Saya berangkat sekitar jam 9 malam dan biasa para pemancing juga sudah berada di tempat yang sama. Air begitu halus tak tedengar suara ombak dan hanya suara gemricik air yang saya dayung. Bulan juga menyinari air laut sehingga tampak biru terang mengkilap. Biasanya saya membawa obor untuk peringatan perahu besar yang lewat, agar tidak ditabrak. Saat naas itulah akhirnya saya benar-benar ditabrak, namun ketika saya berteriak sekeras mungkin, perahu besar itu dibelokkan mendadak dan perahu saya diterpa lambung kapal dan gelombang memenuhi perahu saya. Tongkat pramuka sebagai lengan perahu patah namun masih terikat oleh tali. Tampaknya ujung perahu saya pecah dan tak mampu saya bawa dayung, karena air memenuh perahu. Makian pun menimpa saya dari seluruh anak buah kapal.

“Puuukkkkimaiii…, Lu….Bodog Lu, pake lampu….!” Begitu makian yang saya terima. Namun karena perahu saya penuh air namun tidak terbalik, akhirnya makian itu tak terdengar di telinga. He.. he… ya terdengar, tapi tak masuk di hati….

Namun saya tetap menyanyikan lagu yang sama, fajar akan menggantikan bulan dan aka nada yang menolongku. Dengan jeligen dua di samping, akhirnya masih diselamatkan oleh Allah. Meski harus berenang menuju pinggir pantai dengan dua jeligen penyelamat itu.

Ini saya anggap mati yang kedua.

Pengalaman Mati Ketiga:

Tahun 1996, tepatnya pada bulan Desember saya disambati adik ipar saya yang sebagai pelayar. Route kapal barang yang dilayari biasanya Jakarta-Merauke, dengan perjalanan 2 minggu. Seingat saya nama kapalnya Si Bela. Karena waktu perjalanan balik sering singgah di Kupang untuk mengangkut sapi atau kerbau dibawa ke Jakarta.

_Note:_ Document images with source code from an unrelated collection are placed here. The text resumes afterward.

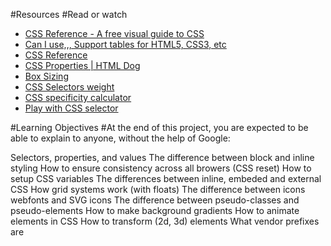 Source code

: #Resources
#Read or watch

- [CSS Reference - A free visual guide to CSS](https://intranet.aluswe.com/rltoken/_ktDSjqTMRt3pFaxKYjpmA)
- [Can I use,,, Support tables for HTML5, CSS3, etc](https://intranet.aluswe.com/rltoken/9AX9sdvpIcezSuBnKttlrg)
- [CSS Reference](https://intranet.aluswe.com/rltoken/u0-SOhRQ9dSBO9sUs-NAmw)
- [CSS Properties | HTML Dog](https://intranet.aluswe.com/rltoken/WhK8mrHj9dcxtdnNV--xFQ)
- [Box Sizing](https://intranet.aluswe.com/rltoken/f74EkDxPwhBsrHymBIiViw)
- [CSS Selectors weight](https://intranet.aluswe.com/rltoken/XcIeEQUndfYjwgv6aDbkYA)
- [CSS specificity calculator](https://intranet.aluswe.com/rltoken/dvVMkmdO3jJj3TYacFJXkw)
- [Play with CSS selector](https://intranet.aluswe.com/rltoken/HhhSyJNnNQPrxzuyDSMAjA)

#Learning Objectives
#At the end of this project, you are expected to be able to explain to anyone, without the help of Google:

Selectors, properties, and values
The difference between block and inline styling
How to ensure consistency across all browers (CSS reset)
How to setup CSS variables
The differences between inline, embeded and external CSS
How grid systems work (with floats)
The difference between icons webfonts and SVG icons
The difference between pseudo-classes and pseudo-elements
How to make background gradients
How to animate elements in CSS
How to transform (2d, 3d) elements
What vendor prefixes are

Ketika kapalnya dok di Pelabuhan Labuhan Bajo, Kecamatan Komodo Manggarai, selama 3 bulan akhirnya dia mengabarkan jatuh cinta pada anak seorang Dhalu (Demang, orang Jawa dulu). Saya dikabari oleh adiknya yang di Solo, bahwa dia akan menikah. Tidak ada yang bisa menghadiri. Mertua saya meminta saya mewakili keluarga. Mendengar tangisan mertua dan keluarga di Solo itu, akhirnya saya bagkit jiwa petualang saya. Menyeberang dari Timor ke Flores, terus perjalanan sepeda motor dari Ende-Labuhan Bajo, selama 10 jam, tak berani berhenti, kecuali saat ada warung makan dan makan. Sepanjang jalan hanya ada hutan belukar dan kadang anjing liar di hutan mengejar dari belakang. Kabut bulan Desember di atas Ngada luar biasa tebalnya, sehingga kadang lampu motor hanya menerangi sekitar 3 meter di depannya. Belum kalau ada orang tidak gila namun berlaku gila, karena melempar setiap motor yang lewat. Apalagi pas bulan itu hujan sepanjang jalan. Berangkat dari Ende jam 9 pagi tiba di tempat jam 9 malam.

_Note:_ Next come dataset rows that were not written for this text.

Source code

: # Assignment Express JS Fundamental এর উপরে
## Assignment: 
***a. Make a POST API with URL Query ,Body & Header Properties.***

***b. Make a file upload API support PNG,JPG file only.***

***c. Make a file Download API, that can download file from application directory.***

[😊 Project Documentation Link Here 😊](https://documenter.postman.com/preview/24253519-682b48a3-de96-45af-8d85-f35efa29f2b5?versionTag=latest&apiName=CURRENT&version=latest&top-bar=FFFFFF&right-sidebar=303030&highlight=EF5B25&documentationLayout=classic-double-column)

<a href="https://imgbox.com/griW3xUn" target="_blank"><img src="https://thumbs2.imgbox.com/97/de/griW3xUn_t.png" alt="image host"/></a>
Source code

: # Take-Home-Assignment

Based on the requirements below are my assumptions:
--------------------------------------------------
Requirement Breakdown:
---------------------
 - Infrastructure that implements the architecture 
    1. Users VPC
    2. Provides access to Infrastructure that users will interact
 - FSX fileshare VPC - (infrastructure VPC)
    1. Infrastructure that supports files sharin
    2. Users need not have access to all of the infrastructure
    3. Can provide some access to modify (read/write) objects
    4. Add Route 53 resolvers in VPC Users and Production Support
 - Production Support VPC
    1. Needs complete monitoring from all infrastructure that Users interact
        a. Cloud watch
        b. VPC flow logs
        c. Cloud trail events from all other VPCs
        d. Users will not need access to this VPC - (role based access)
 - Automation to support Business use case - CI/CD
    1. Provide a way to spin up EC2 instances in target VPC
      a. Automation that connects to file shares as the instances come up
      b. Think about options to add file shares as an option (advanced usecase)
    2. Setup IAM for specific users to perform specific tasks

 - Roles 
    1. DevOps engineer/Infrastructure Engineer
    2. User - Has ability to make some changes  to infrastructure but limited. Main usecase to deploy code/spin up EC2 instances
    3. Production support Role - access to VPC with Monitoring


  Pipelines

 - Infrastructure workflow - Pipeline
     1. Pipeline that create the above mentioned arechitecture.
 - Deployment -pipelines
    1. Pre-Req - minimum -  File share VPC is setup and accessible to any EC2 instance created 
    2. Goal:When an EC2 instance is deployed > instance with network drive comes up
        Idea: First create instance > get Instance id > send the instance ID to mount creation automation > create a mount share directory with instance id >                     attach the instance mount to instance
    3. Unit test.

Alhamdulillah, tiba juga karena jalan di sana hanya satu batang saja, tak mungkin kesasar. Begitu tiba, orang desa itu pun heran-heran. “Orang Jawa nekad…!”

Menginap semalam, akhirnya pukul 12 siang pulang ke Kupang lagi. Namun perjalanan pulang inilah yang membuat saya harus mati menghadap Allah untuk yag ketiga kalinya. Bayangkan, ketika sudah meninggalkan Manggarai, masuk hutan dan naik gunung, tak ada suara lain kecuali raungan motor saya. Tiba-tiba ban belakang meletus. Kepada siapa saya harus minta pertolongan, wong waktu itu sudah pukul itu 3 sore. Sehingga tak ada kendaraan lagi yang lewat, kecuali si nekat, yaitu saya sendiri.

Mau berhenti, tentu banyak binatang liar di sekitar ini. Mau apa lagi kalau bukan mendorong motor sambil menangis kepada Allah, “Ya, Allah engkau mau menolongku, aat inilah saat yang tepat, datanglah saat aku keepet semacam ini…!!!” teriakku keras-keras, wong gak enek wong liyane…. Doa saya, tangis saya terdengar di hutan di atas gunung, seperti Tarzan yang mengaung… auooooo…..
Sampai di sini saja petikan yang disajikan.